Building a strong community is more important now than ever during these school closures. Students, parents, teachers, and leaders all need the support system of a strong community to get through this time.
Possip surveyed parents all around the country about needs they have during the school closures- and we found that interestingly, what parents worry about the most is their child missing the social connection piece of schooling.
That’s not to say academics don’t matter to parents at this time. It’s just that this community aspect is really at top of mind for parents.
So how do we build community while we don’t have a physical school building?
First, we need to think about all the different parts of the school community.
Remember that parents and families are part of the community, and just as they want to be involved during a normal school year, they want to be involved now more than ever. And they really have to be now that schooling has moved to the home.
Community is crucial because if teachers, students, and families feel like they matter as a human, not just as a teacher/parent/student, and if they have multiple levels of community connections, it will make a huge difference for their commitment and satisfaction overall.
Ground yourself in this diagram below and make sure you’re hitting all of the different stakeholder relationships to create full community-building opportunities during this time.
The following ideas just things to get you thinking about ways to make connections. Your community needs will be unique. Some of these things will work, and some won’t. Specifically high tech vs. low tech options. Whatever your community is like, think about each connection in your own school context!
Parents and Staff
Making connections between parents and staff is crucial. At Possip, we do this through our Possip pulse check technology. This allows parents to have a voice, ask questions, and share ideas with the school. Possip makes parents feel heard. As long as you have a way to elicit two-way communication to get input from parents through either Possip or a weekly survey that gets sent out, you’ll see positive community outcomes! By asking questions, you’ll see exactly how parents want to participate and build community.
Host Online Events and Parent-Teacher Conferences:
Some ways that Possip parents shared that help make them feel connected with their schools include having online community events like EOY ceremonies or PTO meetings, having online parent trainings to teach parents how to use the curriculum in effective ways, and remote parent-teacher conferences so parents know what their student should be focusing on right now. This can also be done in a low-tech way with parents being able to dial in by phone.
Teacher Appreciation Month Planning:
Parents also have asked how they can appreciate teachers, especially with teacher appreciation month coming up soon! Some ideas are giving shout-outs to teachers through Possip for some verbal affirmation, sending e-gifts like amazon gift cards to stock up on teacher supplies or whole foods gift cards for grocery deliveries, homemade student gifts like cards or art for teachers, and also planning a virtual teacher appreciation month.
To begin planning that appreciation month, parents can send teachers a staff survey so teachers can share ideas for appreciation or share needs that parents could fill as a form of appreciation! This will help guide what teachers want in your community.
Fun ideas I’ve heard of are offering experiences to teachers and having parents or administrators host fun events and teachers can sign up to attend (for example, a cooking classes, teaching a hobby like art or yoga, a parent or family dance/music performance) This builds community and appreciation. Also, a daily raffle or game with parent donated gifts that teachers could try to win! Teacher appreciation month will be a great way to rally together and build community right now!
Student to Staff
Think about ways students and staff can connect!

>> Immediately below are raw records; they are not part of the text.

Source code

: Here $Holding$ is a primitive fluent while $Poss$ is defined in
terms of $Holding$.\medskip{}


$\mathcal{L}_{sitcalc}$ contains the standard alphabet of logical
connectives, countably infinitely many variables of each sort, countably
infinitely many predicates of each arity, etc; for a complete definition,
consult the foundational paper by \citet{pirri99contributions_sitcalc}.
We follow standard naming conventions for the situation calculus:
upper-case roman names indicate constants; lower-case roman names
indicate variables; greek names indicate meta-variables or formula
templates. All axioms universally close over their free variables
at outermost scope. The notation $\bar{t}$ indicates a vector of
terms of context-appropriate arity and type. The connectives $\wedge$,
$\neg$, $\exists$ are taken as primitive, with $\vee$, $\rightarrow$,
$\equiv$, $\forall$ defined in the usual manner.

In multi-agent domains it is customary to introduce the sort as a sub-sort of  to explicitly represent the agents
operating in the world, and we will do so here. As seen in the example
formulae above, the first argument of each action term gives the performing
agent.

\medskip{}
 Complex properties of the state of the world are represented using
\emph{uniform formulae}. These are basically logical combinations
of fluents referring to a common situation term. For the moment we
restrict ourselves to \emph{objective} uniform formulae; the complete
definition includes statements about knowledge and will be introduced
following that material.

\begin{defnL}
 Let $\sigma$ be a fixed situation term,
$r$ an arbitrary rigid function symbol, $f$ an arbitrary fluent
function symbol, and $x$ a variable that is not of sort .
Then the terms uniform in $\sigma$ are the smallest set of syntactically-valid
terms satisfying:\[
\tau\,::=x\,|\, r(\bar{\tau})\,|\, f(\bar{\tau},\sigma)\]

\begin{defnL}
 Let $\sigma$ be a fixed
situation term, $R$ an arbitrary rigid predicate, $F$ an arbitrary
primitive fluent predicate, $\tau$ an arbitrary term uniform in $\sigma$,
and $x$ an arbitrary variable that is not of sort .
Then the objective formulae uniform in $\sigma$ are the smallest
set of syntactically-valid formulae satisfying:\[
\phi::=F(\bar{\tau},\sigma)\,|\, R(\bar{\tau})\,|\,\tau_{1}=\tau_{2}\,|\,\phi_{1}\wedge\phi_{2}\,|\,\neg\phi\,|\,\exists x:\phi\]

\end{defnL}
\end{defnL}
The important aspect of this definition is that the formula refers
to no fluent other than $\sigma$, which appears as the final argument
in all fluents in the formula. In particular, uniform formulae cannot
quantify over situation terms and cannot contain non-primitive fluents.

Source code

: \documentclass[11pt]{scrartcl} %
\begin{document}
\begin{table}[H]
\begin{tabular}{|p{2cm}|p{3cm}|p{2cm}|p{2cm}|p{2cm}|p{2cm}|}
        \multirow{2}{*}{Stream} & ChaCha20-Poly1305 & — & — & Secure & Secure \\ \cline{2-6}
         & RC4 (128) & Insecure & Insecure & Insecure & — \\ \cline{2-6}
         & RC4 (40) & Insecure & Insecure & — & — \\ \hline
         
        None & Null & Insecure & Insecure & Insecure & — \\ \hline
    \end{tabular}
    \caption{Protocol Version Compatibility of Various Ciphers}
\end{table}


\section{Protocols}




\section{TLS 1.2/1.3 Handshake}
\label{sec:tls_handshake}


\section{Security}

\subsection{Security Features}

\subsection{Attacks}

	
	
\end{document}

Continue School or Classroom Traditions:
Whatever school or classroom traditions you had before the school closures, try to continue those. If you had spirit weeks at school, try one this month! For example, Have “jersey day” and students can take pictures at home and the school can compile pictures to their social media so students can still feel that fun community-building experience. If your school had a morning “advisory lesson” or homeroom time, teachers could take turns filming those lessons to send to students to feel connected with teachers in that way.
Lunch Zoom Chats:
Teachers can also have open “lunch zoom chats” so there can be a teacher-student connection during that informal time!
Personalized Notes or Virtual Check-Ins:
Depending on the amount of students teachers have, personalized notes or postcards sent home, or emails to students are great ways to make connections and make them feel loved and cared for.
If teachers have a larger amount of students, personal check-ins to start an online class or office hours with informal conversations are easy ways to allow students to feel connected during school closures.
Student to Student
Be intentional about how students are connecting with one another.
Zoom Breakout Rooms:
Teachers can use zoom breakout rooms to group students to do virtual “turn and talks” or “think pair shares” or even just partner discussions. Those breakout rooms are not only good for making student connections but will also help increase comprehension of the online lesson.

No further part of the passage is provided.